O que distingue ambos os vencedores?
Tudo. A começar pela nacionalidade e a acabar na volumetria biblíaca (conceito construido agora a preceito): nas edições portuguesas, (A), editado pela Dom Quixote, dispõe de 895 páginas, totalmente preenchidas por uma letra potencialmente geradora de problemas do foro oftalmológico; (B), editado pela Esfera do Caos, estende-se por 172 páginas, tamanho de letra normal, algumas páginas em branco e bastantes espaços entre parágrafos, e apenas menos centímetro e meio de comprimento relativamente a (A) (22 contra 23,5 cm; apresentam a mesma largura: 15 cm). Embora, os junte o instrumento História – embora em dimensões diferentes, o período mais negro da historiografia do século XX, no primeiro caso, e o negrume de um casamento atribulado e falhado, no seio do voraz mundo literário, de um dos casais mais famosos nos anos vintes do mesmo século: Zelda e Francis Scott Fitzgerald –, a pulsão especulativo-melodramática acentua-se exponencialmente no segundo. Se em As Benevolentes a história enquadra um nazi empedernido que, para sair incólume, se movimenta silenciosamente e sem piedade sobre os escombros da barbárie; em Alabama Song, a narrativa é-nos contada na primeira pessoa por uma vítima, Zelda, onde a barbárie se transforma num putativo espezinhamento psíquico infligido pelo marido, Scott, na sua busca da fama e da glória no meio mundano das letras norte-americanas de principio de século.
Fim de comparação. Quiçá um exercício potencialmente desonesto quando falamos de duas obras literárias distintas, com pretensões díspares, que, por fortuna ou por azar, depende da perspectiva, foram unidas pela atribuição consecutiva do prémio literário, concedido a uma obra de ficção, mais importante no pentágono (geográfico) francês.
Alabama Song é uma obra de ficção que parte de acontecimentos verídicos, cujo desenvolvimento retrata, na voz ficcional de Zelda Sayre (futuramente apelidada de Fitzgerald), em pouco mais de centena e meia de páginas, a vida (a começar pela sua infância em Montgomery, no Estado do Alabama) e a morte de uma das mais conhecidas, badaladas e vituperadas mulheres entre os escritores norte-americanos de “A Geração Perdida”.

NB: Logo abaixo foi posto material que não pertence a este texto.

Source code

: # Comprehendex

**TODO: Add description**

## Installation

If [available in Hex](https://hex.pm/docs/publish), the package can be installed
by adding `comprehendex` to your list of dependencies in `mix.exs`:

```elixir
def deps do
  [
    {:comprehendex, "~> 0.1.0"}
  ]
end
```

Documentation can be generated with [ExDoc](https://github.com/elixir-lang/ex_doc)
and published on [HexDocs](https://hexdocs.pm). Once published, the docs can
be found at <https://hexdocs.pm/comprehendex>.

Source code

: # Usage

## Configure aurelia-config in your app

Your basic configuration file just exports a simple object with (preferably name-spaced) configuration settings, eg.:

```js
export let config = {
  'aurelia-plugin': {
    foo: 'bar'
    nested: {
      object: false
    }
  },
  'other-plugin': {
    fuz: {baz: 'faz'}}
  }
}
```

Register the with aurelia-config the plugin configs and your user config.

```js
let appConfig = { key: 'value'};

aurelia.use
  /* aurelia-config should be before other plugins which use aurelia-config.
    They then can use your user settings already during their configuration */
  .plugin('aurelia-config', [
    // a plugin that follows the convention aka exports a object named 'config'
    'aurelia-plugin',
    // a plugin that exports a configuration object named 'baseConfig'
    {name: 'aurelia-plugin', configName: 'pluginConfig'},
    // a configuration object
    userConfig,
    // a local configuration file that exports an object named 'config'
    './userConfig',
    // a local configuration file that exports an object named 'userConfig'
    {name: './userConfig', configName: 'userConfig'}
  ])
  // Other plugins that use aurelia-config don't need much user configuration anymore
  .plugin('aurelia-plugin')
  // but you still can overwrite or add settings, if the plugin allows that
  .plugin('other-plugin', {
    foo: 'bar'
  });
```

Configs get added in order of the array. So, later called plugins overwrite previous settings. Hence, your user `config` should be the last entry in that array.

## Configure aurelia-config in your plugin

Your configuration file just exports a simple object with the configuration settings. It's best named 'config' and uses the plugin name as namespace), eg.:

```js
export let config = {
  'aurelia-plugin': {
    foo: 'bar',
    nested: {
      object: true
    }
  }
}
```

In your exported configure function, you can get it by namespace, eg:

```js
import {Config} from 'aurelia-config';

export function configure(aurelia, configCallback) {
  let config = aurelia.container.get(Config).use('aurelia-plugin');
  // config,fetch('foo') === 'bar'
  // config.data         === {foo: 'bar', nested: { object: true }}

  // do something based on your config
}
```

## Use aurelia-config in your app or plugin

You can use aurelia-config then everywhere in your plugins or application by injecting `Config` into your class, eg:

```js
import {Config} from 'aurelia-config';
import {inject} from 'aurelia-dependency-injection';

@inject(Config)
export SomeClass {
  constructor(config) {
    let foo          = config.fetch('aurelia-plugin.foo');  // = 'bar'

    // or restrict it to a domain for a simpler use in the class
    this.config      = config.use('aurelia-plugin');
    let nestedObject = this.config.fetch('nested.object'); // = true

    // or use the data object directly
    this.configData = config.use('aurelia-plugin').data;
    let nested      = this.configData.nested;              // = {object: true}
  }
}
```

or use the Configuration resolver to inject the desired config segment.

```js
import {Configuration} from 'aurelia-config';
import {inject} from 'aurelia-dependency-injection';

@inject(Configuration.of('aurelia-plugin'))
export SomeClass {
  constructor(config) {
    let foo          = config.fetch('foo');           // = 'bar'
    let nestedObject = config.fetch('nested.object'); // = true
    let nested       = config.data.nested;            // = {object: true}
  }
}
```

Zelda (1900-1948), filha de um austero juiz e presidente do Supremo Tribunal do Alabama, neta e sobrinha-neta de proeminentes senadores, é a mais nova de seis filhos de um casal abastado tipicamente sulista, que respirava o miasma que, no virar do século, persistia ainda no ar, emanado da relativamente recente guerra da Secessão e das práticas de escravidão sulistas nas grandes plantações de tabaco ou de algodão. A história real parte, então, de uma sociedade onde se legitima e pratica às claras a segregação racial – trocadilho involuntário –, fortemente machista e puritana, que não se adequa com as eternas rebeldia e juventude de Zelda e da sua amiga e companheira inseperável de infância Tallulah Bankhead, num futuro próximo famosa e escandalosa estrela de Hollywood e dos palcos, em concomitância com os bistros e leitos, sem discriminação de género (diz-se), de gente famosa.
Em 1918, a sua vida dá uma volta completa. Zelda conhece num baile do Country Club local o Tenente Scott Fitzgerald (1896-1940) «tem vinte um anos e possui já muitos talentos. […] escreve novelas que a imprensa irá publicar em breve, tem a certeza; é asseado e elegante, sabe francês – foi graças ao conhecimento da língua francesa que foi promovido a Tenente da infantaria depois das aulas em Princeton, onde os francófonos gozam de um privilégio que os catapulta a oficiais» (p. 18).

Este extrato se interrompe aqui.